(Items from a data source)
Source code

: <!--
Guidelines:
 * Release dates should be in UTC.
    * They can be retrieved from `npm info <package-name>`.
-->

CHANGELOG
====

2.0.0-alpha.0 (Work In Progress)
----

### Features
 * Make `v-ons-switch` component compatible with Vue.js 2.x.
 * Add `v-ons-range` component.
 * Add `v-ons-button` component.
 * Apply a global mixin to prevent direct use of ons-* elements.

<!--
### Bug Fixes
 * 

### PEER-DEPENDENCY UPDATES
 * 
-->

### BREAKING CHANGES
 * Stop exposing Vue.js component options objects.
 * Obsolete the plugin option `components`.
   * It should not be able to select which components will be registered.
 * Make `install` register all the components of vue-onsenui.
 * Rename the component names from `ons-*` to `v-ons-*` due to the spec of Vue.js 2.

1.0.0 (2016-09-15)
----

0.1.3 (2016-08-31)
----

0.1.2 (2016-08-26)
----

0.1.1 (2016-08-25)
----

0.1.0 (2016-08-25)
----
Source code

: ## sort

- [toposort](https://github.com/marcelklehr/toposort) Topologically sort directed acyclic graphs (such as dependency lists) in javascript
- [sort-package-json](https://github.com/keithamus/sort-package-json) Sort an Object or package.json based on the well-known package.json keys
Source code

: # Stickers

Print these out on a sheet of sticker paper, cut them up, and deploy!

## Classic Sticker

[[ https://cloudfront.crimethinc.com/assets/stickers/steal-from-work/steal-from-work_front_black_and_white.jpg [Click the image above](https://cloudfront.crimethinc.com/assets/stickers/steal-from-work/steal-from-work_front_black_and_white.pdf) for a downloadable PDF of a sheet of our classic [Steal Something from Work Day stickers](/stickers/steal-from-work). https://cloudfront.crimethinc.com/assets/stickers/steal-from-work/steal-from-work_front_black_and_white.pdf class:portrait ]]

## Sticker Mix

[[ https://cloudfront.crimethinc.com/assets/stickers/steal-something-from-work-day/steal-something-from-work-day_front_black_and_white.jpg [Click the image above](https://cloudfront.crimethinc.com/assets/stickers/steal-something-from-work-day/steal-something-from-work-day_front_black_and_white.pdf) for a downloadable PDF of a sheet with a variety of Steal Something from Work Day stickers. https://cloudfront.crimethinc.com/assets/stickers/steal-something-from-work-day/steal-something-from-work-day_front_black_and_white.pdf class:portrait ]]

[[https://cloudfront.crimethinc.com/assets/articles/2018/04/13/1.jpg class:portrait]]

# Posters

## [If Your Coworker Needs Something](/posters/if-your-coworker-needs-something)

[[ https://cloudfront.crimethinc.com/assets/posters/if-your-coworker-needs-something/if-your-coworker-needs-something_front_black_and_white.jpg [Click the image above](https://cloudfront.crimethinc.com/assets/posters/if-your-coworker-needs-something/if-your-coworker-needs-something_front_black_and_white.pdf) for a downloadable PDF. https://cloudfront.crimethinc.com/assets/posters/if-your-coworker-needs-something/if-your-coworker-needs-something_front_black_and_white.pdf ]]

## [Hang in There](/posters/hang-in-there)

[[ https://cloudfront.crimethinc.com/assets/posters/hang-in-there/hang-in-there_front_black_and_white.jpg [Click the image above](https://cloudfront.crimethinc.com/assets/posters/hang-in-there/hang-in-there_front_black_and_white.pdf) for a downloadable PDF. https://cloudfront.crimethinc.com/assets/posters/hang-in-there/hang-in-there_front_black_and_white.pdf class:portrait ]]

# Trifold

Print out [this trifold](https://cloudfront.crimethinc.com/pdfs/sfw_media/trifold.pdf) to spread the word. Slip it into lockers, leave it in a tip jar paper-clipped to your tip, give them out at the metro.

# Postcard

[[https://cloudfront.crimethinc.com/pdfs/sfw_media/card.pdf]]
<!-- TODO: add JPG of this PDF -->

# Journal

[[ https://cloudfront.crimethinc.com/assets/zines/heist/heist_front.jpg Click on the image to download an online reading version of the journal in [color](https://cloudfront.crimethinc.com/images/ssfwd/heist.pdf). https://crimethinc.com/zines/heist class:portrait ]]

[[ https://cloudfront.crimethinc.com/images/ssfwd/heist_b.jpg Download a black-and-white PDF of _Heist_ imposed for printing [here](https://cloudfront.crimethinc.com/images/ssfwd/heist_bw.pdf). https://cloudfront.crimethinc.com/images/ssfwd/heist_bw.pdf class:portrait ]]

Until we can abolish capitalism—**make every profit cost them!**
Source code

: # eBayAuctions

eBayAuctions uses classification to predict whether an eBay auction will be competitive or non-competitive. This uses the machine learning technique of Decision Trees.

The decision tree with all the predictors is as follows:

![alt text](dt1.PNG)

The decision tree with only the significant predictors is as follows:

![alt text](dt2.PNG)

- **What is expected**:
Print all records shown above, word for word.

- **Result of this task**:
Source code

: <!--
Guidelines:
 * Release dates should be in UTC.
    * They can be retrieved from `npm info <package-name>`.
-->

CHANGELOG
====

2.0.0-alpha.0 (Work In Progress)
----

### Features
 * Make `v-ons-switch` component compatible with Vue.js 2.x.
 * Add `v-ons-range` component.
 * Add `v-ons-button` component.
 * Apply a global mixin to prevent direct use of ons-* elements.

<!--
### Bug Fixes
 * 

### PEER-DEPENDENCY UPDATES
 * 
-->

### BREAKING CHANGES
 * Stop exposing Vue.js component options objects.
 * Obsolete the plugin option `components`.
   * It should not be able to select which components will be registered.
 * Make `install` register all the components of vue-onsenui.
 * Rename the component names from `ons-*` to `v-ons-*` due to the spec of Vue.js 2.

1.0.0 (2016-09-15)
----

0.1.3 (2016-08-31)
----

0.1.2 (2016-08-26)
----

0.1.1 (2016-08-25)
----

0.1.0 (2016-08-25)
----
Source code

: ## sort

- [toposort](https://github.com/marcelklehr/toposort) Topologically sort directed acyclic graphs (such as dependency lists) in javascript
- [sort-package-json](https://github.com/keithamus/sort-package-json) Sort an Object or package.json based on the well-known package.json keys
Source code

: # Stickers

Print these out on a sheet of sticker paper, cut them up, and deploy!

## Classic Sticker

[[ https://cloudfront.crimethinc.com/assets/stickers/steal-from-work/steal-from-work_front_black_and_white.jpg [Click the image above](https://cloudfront.crimethinc.com/assets/stickers/steal-from-work/steal-from-work_front_black_and_white.pdf) for a downloadable PDF of a sheet of our classic [Steal Something from Work Day stickers](/stickers/steal-from-work). https://cloudfront.crimethinc.com/assets/stickers/steal-from-work/steal-from-work_front_black_and_white.pdf class:portrait ]]

## Sticker Mix

[[ https://cloudfront.crimethinc.com/assets/stickers/steal-something-from-work-day/steal-something-from-work-day_front_black_and_white.jpg [Click the image above](https://cloudfront.crimethinc.com/assets/stickers/steal-something-from-work-day/steal-something-from-work-day_front_black_and_white.pdf) for a downloadable PDF of a sheet with a variety of Steal Something from Work Day stickers. https://cloudfront.crimethinc.com/assets/stickers/steal-something-from-work-day/steal-something-from-work-day_front_black_and_white.pdf class:portrait ]]

[[https://cloudfront.crimethinc.com/assets/articles/2018/04/13/1.jpg class:portrait]]

# Posters

## [If Your Coworker Needs Something](/posters/if-your-coworker-needs-something)

[[ https://cloudfront.crimethinc.com/assets/posters/if-your-coworker-needs-something/if-your-coworker-needs-something_front_black_and_white.jpg [Click the image above](https://cloudfront.crimethinc.com/assets/posters/if-your-coworker-needs-something/if-your-coworker-needs-something_front_black_and_white.pdf) for a downloadable PDF. https://cloudfront.crimethinc.com/assets/posters/if-your-coworker-needs-something/if-your-coworker-needs-something_front_black_and_white.pdf ]]

## [Hang in There](/posters/hang-in-there)

[[ https://cloudfront.crimethinc.com/assets/posters/hang-in-there/hang-in-there_front_black_and_white.jpg [Click the image above](https://cloudfront.crimethinc.com/assets/posters/hang-in-there/hang-in-there_front_black_and_white.pdf) for a downloadable PDF. https://cloudfront.crimethinc.com/assets/posters/hang-in-there/hang-in-there_front_black_and_white.pdf class:portrait ]]

# Trifold

Print out [this trifold](https://cloudfront.crimethinc.com/pdfs/sfw_media/trifold.pdf) to spread the word. Slip it into lockers, leave it in a tip jar paper-clipped to your tip, give them out at the metro.

# Postcard

[[https://cloudfront.crimethinc.com/pdfs/sfw_media/card.pdf]]
<!-- TODO: add JPG of this PDF -->

# Journal

[[ https://cloudfront.crimethinc.com/assets/zines/heist/heist_front.jpg Click on the image to download an online reading version of the journal in [color](https://cloudfront.crimethinc.com/images/ssfwd/heist.pdf). https://crimethinc.com/zines/heist class:portrait ]]

[[ https://cloudfront.crimethinc.com/images/ssfwd/heist_b.jpg Download a black-and-white PDF of _Heist_ imposed for printing [here](https://cloudfront.crimethinc.com/images/ssfwd/heist_bw.pdf). https://cloudfront.crimethinc.com/images/ssfwd/heist_bw.pdf class:portrait ]]

Until we can abolish capitalism—**make every profit cost them!**
Source code

: # eBayAuctions

eBayAuctions uses classification to predict whether an eBay auction will be competitive or non-competitive. This uses the machine learning technique of Decision Trees.

The decision tree with all the predictors is as follows:

![alt text](dt1.PNG)

The decision tree with only the significant predictors is as follows:

![alt text](dt2.PNG)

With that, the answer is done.